▸ Task item:
The records that follow are to be transcribed exactly.

▸ Data listing:

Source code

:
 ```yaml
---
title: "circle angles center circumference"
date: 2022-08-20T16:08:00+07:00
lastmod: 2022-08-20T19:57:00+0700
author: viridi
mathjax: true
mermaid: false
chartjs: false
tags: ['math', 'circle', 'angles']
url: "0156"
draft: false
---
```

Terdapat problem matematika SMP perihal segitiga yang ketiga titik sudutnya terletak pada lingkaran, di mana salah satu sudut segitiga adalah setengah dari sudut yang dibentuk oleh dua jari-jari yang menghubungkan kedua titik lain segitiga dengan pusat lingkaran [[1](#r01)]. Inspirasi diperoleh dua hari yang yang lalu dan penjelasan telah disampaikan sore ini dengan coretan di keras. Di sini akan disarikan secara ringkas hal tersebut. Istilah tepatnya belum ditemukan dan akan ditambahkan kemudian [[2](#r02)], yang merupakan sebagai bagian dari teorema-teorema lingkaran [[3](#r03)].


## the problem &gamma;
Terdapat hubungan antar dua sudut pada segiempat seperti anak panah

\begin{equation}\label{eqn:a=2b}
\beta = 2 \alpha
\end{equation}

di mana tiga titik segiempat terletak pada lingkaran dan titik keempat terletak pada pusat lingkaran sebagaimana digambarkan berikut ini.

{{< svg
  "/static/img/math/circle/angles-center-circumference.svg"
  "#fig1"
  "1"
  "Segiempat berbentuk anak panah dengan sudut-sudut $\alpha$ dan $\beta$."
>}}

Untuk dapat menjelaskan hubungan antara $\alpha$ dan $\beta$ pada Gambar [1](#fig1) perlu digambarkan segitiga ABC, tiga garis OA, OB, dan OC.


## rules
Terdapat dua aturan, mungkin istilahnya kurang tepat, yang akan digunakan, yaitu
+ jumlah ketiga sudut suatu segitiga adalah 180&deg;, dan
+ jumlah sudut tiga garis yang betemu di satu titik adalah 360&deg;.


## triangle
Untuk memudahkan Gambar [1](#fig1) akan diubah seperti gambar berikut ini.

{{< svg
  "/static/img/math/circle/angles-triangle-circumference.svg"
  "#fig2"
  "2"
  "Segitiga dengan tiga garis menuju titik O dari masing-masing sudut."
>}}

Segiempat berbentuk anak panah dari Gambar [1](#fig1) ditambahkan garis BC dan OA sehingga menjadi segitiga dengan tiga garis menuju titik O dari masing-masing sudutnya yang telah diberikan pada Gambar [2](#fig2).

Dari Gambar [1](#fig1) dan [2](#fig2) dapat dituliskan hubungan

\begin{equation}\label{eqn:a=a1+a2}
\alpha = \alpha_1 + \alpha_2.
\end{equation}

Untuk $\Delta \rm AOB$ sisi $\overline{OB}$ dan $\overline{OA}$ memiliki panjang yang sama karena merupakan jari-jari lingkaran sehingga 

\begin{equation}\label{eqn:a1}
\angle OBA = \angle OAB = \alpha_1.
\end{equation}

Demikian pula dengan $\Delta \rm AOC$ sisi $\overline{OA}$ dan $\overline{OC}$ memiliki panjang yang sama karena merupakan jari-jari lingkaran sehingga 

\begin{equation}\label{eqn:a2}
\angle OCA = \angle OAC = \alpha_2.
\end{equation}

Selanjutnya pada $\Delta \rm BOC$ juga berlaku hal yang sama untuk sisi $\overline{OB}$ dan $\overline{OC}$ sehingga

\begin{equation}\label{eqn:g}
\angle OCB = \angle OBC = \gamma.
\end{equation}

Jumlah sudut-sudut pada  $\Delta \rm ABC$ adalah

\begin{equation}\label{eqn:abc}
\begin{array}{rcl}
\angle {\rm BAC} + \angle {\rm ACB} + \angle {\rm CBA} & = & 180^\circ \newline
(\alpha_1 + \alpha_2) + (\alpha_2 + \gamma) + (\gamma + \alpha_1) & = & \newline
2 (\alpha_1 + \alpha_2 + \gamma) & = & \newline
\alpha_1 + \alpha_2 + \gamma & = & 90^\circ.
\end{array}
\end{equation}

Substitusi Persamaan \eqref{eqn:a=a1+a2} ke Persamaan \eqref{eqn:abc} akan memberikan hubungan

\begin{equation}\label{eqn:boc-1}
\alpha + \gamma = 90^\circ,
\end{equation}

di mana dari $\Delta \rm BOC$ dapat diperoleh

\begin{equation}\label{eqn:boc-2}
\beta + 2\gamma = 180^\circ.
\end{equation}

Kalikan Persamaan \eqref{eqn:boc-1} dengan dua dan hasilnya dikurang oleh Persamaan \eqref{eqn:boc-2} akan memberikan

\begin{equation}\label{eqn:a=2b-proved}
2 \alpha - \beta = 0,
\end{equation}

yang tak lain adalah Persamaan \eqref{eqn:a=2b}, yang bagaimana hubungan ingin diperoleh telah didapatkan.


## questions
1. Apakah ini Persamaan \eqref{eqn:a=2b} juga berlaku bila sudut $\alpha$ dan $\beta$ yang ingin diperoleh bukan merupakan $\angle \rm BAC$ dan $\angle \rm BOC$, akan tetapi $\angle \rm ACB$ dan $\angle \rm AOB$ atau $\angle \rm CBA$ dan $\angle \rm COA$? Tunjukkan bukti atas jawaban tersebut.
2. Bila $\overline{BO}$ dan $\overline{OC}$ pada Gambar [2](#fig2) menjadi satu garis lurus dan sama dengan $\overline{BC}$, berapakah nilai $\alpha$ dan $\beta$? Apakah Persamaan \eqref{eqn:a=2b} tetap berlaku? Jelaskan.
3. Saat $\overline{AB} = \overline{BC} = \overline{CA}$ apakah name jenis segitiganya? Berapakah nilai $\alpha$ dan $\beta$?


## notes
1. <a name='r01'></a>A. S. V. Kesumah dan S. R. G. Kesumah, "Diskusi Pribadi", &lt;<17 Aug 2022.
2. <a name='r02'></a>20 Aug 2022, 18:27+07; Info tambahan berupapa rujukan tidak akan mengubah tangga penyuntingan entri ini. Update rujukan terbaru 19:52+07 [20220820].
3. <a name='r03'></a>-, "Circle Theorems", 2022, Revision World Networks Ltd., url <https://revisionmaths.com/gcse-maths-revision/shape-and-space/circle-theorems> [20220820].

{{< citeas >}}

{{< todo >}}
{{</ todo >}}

▸ Response to the task:
Source code

:
 ```yaml
---
title: "circle angles center circumference"
date: 2022-08-20T16:08:00+07:00
lastmod: 2022-08-20T19:57:00+0700
author: viridi
mathjax: true
mermaid: false
chartjs: false
tags: ['math', 'circle', 'angles']
url: "0156"
draft: false
---
```

Terdapat problem matematika SMP perihal segitiga yang ketiga titik sudutnya terletak pada lingkaran, di mana salah satu sudut segitiga adalah setengah dari sudut yang dibentuk oleh dua jari-jari yang menghubungkan kedua titik lain segitiga dengan pusat lingkaran [[1](#r01)]. Inspirasi diperoleh dua hari yang yang lalu dan penjelasan telah disampaikan sore ini dengan coretan di keras. Di sini akan disarikan secara ringkas hal tersebut. Istilah tepatnya belum ditemukan dan akan ditambahkan kemudian [[2](#r02)], yang merupakan sebagai bagian dari teorema-teorema lingkaran [[3](#r03)].


## the problem &gamma;
Terdapat hubungan antar dua sudut pada segiempat seperti anak panah

\begin{equation}\label{eqn:a=2b}
\beta = 2 \alpha
\end{equation}

di mana tiga titik segiempat terletak pada lingkaran dan titik keempat terletak pada pusat lingkaran sebagaimana digambarkan berikut ini.

{{< svg
  "/static/img/math/circle/angles-center-circumference.svg"
  "#fig1"
  "1"
  "Segiempat berbentuk anak panah dengan sudut-sudut $\alpha$ dan $\beta$."
>}}

Untuk dapat menjelaskan hubungan antara $\alpha$ dan $\beta$ pada Gambar [1](#fig1) perlu digambarkan segitiga ABC, tiga garis OA, OB, dan OC.


## rules
Terdapat dua aturan, mungkin istilahnya kurang tepat, yang akan digunakan, yaitu
+ jumlah ketiga sudut suatu segitiga adalah 180&deg;, dan
+ jumlah sudut tiga garis yang betemu di satu titik adalah 360&deg;.


## triangle
Untuk memudahkan Gambar [1](#fig1) akan diubah seperti gambar berikut ini.

{{< svg
  "/static/img/math/circle/angles-triangle-circumference.svg"
  "#fig2"
  "2"
  "Segitiga dengan tiga garis menuju titik O dari masing-masing sudut."
>}}

Segiempat berbentuk anak panah dari Gambar [1](#fig1) ditambahkan garis BC dan OA sehingga menjadi segitiga dengan tiga garis menuju titik O dari masing-masing sudutnya yang telah diberikan pada Gambar [2](#fig2).

Dari Gambar [1](#fig1) dan [2](#fig2) dapat dituliskan hubungan

\begin{equation}\label{eqn:a=a1+a2}
\alpha = \alpha_1 + \alpha_2.
\end{equation}

Untuk $\Delta \rm AOB$ sisi $\overline{OB}$ dan $\overline{OA}$ memiliki panjang yang sama karena merupakan jari-jari lingkaran sehingga 

\begin{equation}\label{eqn:a1}
\angle OBA = \angle OAB = \alpha_1.
\end{equation}

Demikian pula dengan $\Delta \rm AOC$ sisi $\overline{OA}$ dan $\overline{OC}$ memiliki panjang yang sama karena merupakan jari-jari lingkaran sehingga 

\begin{equation}\label{eqn:a2}
\angle OCA = \angle OAC = \alpha_2.
\end{equation}

Selanjutnya pada $\Delta \rm BOC$ juga berlaku hal yang sama untuk sisi $\overline{OB}$ dan $\overline{OC}$ sehingga

\begin{equation}\label{eqn:g}
\angle OCB = \angle OBC = \gamma.
\end{equation}

Jumlah sudut-sudut pada  $\Delta \rm ABC$ adalah

\begin{equation}\label{eqn:abc}
\begin{array}{rcl}
\angle {\rm BAC} + \angle {\rm ACB} + \angle {\rm CBA} & = & 180^\circ \newline
(\alpha_1 + \alpha_2) + (\alpha_2 + \gamma) + (\gamma + \alpha_1) & = & \newline
2 (\alpha_1 + \alpha_2 + \gamma) & = & \newline
\alpha_1 + \alpha_2 + \gamma & = & 90^\circ.
\end{array}
\end{equation}

Substitusi Persamaan \eqref{eqn:a=a1+a2} ke Persamaan \eqref{eqn:abc} akan memberikan hubungan

\begin{equation}\label{eqn:boc-1}
\alpha + \gamma = 90^\circ,
\end{equation}

di mana dari $\Delta \rm BOC$ dapat diperoleh

\begin{equation}\label{eqn:boc-2}
\beta + 2\gamma = 180^\circ.
\end{equation}

Kalikan Persamaan \eqref{eqn:boc-1} dengan dua dan hasilnya dikurang oleh Persamaan \eqref{eqn:boc-2} akan memberikan

\begin{equation}\label{eqn:a=2b-proved}
2 \alpha - \beta = 0,
\end{equation}

yang tak lain adalah Persamaan \eqref{eqn:a=2b}, yang bagaimana hubungan ingin diperoleh telah didapatkan.


## questions
1. Apakah ini Persamaan \eqref{eqn:a=2b} juga berlaku bila sudut $\alpha$ dan $\beta$ yang ingin diperoleh bukan merupakan $\angle \rm BAC$ dan $\angle \rm BOC$, akan tetapi $\angle \rm ACB$ dan $\angle \rm AOB$ atau $\angle \rm CBA$ dan $\angle \rm COA$? Tunjukkan bukti atas jawaban tersebut.
2. Bila $\overline{BO}$ dan $\overline{OC}$ pada Gambar [2](#fig2) menjadi satu garis lurus dan sama dengan $\overline{BC}$, berapakah nilai $\alpha$ dan $\beta$? Apakah Persamaan \eqref{eqn:a=2b} tetap berlaku? Jelaskan.
3. Saat $\overline{AB} = \overline{BC} = \overline{CA}$ apakah name jenis segitiganya? Berapakah nilai $\alpha$ dan $\beta$?


## notes
1. <a name='r01'></a>A. S. V. Kesumah dan S. R. G. Kesumah, "Diskusi Pribadi", &lt;<17 Aug 2022.
2. <a name='r02'></a>20 Aug 2022, 18:27+07; Info tambahan berupapa rujukan tidak akan mengubah tangga penyuntingan entri ini. Update rujukan terbaru 19:52+07 [20220820].
3. <a name='r03'></a>-, "Circle Theorems", 2022, Revision World Networks Ltd., url <https://revisionmaths.com/gcse-maths-revision/shape-and-space/circle-theorems> [20220820].

{{< citeas >}}

{{< todo >}}
{{</ todo >}}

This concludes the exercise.